Now take the Insurance market, not only an established market but also a market with low customer satisfaction. A market prone to a disruptive new entrant to start a revolution.
In this case the “disruptive” new entrant could easily be not a Silicon Valley start-up, but one of the other well established names like Google or BMW. These companies are leveraging the concept of connected cars and self driving cars so why not “self insure” them as well?
Under the presumption that IoT by now is a well known term let’s take a closer look at how it will affect Insurance.
To start with the positive side:
IoT will open up new possibilities to save costs.
Connected devices will generate a massive amount of data that can be leveraged for more insights and combined with other sources even generate predictive insights.
The automotive industry, to use that example again, is making big strides with sensors in vehicles. Not only are cars able to brake without human interaction (brake assist systems) before a car hits a stationary object like a wall or a lamppost, but cars nowadays are more and more able to also project the course of non stationary objects like cyclists or other cars.
It goes without saying that these technologies will greatly diminish the risk of human errors thus diminishing risk and the associated claims.
Other examples of sensors are home automation systems that can prevent fire, theft, air pollution etc. When connected, these systems can form a constant set of always-on security surveillance appliances that not only prevent negative risks, but also predict these risks and cope with them before impact.
Sensors can generate value through data and insights enabling better knowledge of the customer and thus new sales opportunities.
These opportunities can be made even more powerful by dynamic pricing and pay-as-you-go principles. New bundling of services are a real opportunity when sensor technology is leveraged for new insights.
Self insurance in a sharing economy:
Concepts like pay-as-you-go rentals, shared vehicles and houses, etc. are rapidly becoming popular and are changing the concept of ownership. These sharing platforms are one of the first areas where self insurance can start due to the nature of changed ownership status and the economy of scale these platforms can bring. This will have its consequences for traditional insurance models based on one-to-one ownership structures, but will also create new opportunities when Insurers will be able to grab their share of the changed environment.
These positive opportunities also have a flip side.
One of the very real “new” risks that all these connected devices pose is the risk of being hacked.

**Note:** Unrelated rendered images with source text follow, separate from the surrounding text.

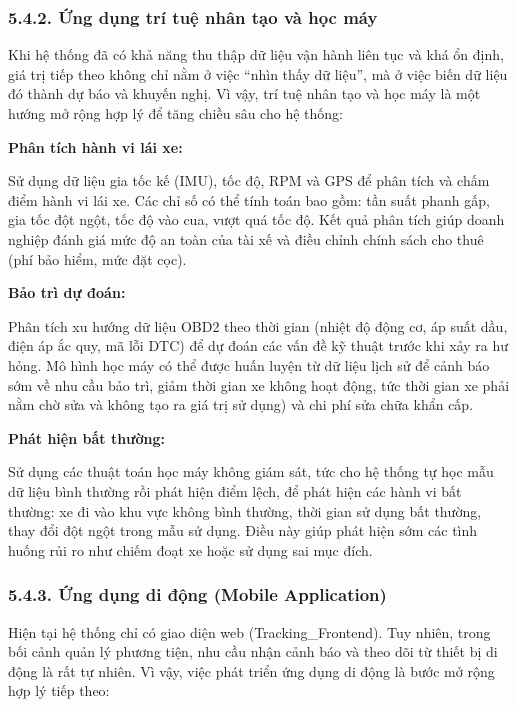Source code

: \documentclass[a4paper]{extarticle}
\begin{document}
\subsubsection{5.4.2. Ứng dụng trí tuệ nhân tạo và học máy}\label{542-ux1ee9ng-dux1ee5ng-truxed-tuux1ec7-nhuxe2n-tux1ea1o-vuxe0-hux1ecdc-muxe1y-aiml}

Khi hệ thống đã có khả năng thu thập dữ liệu vận hành liên tục và khá ổn định,
giá trị tiếp theo không chỉ nằm ở việc ``nhìn thấy dữ liệu'', mà ở việc
biến dữ liệu đó thành dự báo và khuyến nghị. Vì vậy, trí tuệ nhân tạo và học máy là một hướng
mở rộng hợp lý để tăng chiều sâu cho hệ thống:

\textbf{Phân tích hành vi lái xe:}

Sử dụng dữ liệu gia tốc kế (IMU), tốc độ, RPM và GPS để phân tích và
chấm điểm hành vi lái xe. Các chỉ số có thể tính toán bao gồm: tần suất
phanh gấp, gia tốc đột ngột, tốc độ vào cua, vượt quá tốc độ. Kết quả
phân tích giúp doanh nghiệp đánh giá mức độ an toàn của tài xế và điều
chỉnh chính sách cho thuê (phí bảo hiểm, mức đặt cọc).

\textbf{Bảo trì dự đoán:}

Phân tích xu hướng dữ liệu OBD2 theo thời gian (nhiệt độ động cơ, áp
suất dầu, điện áp ắc quy, mã lỗi DTC) để dự đoán các vấn đề kỹ thuật
trước khi xảy ra hư hỏng. Mô hình học máy có thể được huấn luyện từ dữ
liệu lịch sử để cảnh báo sớm về nhu cầu bảo trì, giảm thời gian xe không
hoạt động, tức thời gian xe phải nằm chờ sửa và không tạo ra
giá trị sử dụng) và chi phí sửa chữa khẩn cấp.

\textbf{Phát hiện bất thường:}

Sử dụng các thuật toán học máy không giám sát, tức cho hệ thống tự học mẫu dữ liệu bình thường rồi phát hiện điểm lệch, để
phát hiện các hành vi bất thường: xe đi vào khu vực không bình thường,
thời gian sử dụng bất thường, thay đổi đột ngột trong mẫu sử dụng. Điều
này giúp phát hiện sớm các tình huống rủi ro như chiếm đoạt xe hoặc sử
dụng sai mục đích.

\subsubsection{5.4.3. Ứng dụng di động (Mobile
Application)}\label{543-ux1ee9ng-dux1ee5ng-di-ux111ux1ed9ng-mobile-application}

Hiện tại hệ thống chỉ có giao diện web (Tracking\_Frontend). Tuy nhiên,
trong bối cảnh quản lý phương tiện, nhu cầu nhận cảnh báo và theo dõi từ
thiết bị di động là rất tự nhiên. Vì vậy, việc phát triển ứng dụng di
động là bước mở rộng hợp lý tiếp theo:
\end{document}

Security in this rapidly evolving and very complex field is a big issue. Only recently we saw this when hackers were able to “override” the intelligence in a certain self-driving car leading to taking over the handling of the car. This may seem like a scene from a science fiction series, but is now a reality. The potential cascading effect can make this into an even more impactful event. This observation leads to another threat and that is the threat to data privacy.
The threat of data privacy: Not so long ago a large Dutch bank announced their desire to use account and payments data as a source for insights to be sold to third parties. A huge row ensued due to which the bank had to withdraw their plans.
Undermining relevance of Insurance: In this article it was argued that a positive trend for IoT is diminishing risk and associated claims. The almost cynical flip side of this trend is that it also undermines the relevance of the Insurance company and industry itself.Diminishing risks will lead to less risks being insured leading to less premiums for insurers.
This negative impact will most likely outweigh the positive effects of better knowledge of the client. Also the new sharing platforms can become a new set of customers that need a total new approach.
Earlier we touched on the new entrants that could disrupt the insurance industry. In my view there are two trends that substantiate the upcoming disruption of the industry.
One is the manufacturers of all kinds of products and appliances that make their products more connected and intelligent thus diminishing risks leading to lower premiums or even taking over the insurance function altogether.
Second the new startups (or established brands outside the insurance industry) that based on their superior technological knowledge are able to come with new concepts, thereby attacking the established order.
In my following articles we will elaborate on these trends.
To summarize, Insurers are up for radical change based on the IoT trend combined with earlier trends like Big Data usage, sharing economy and manufacturers starting to act as Insurers for their own products. Enough reasons for Insurers to critically re-asses their assumptions of the future and start implementing new products and procedures.
And as time is running out, as Yoda says; ‘Try not. Do or do not, there is no try’.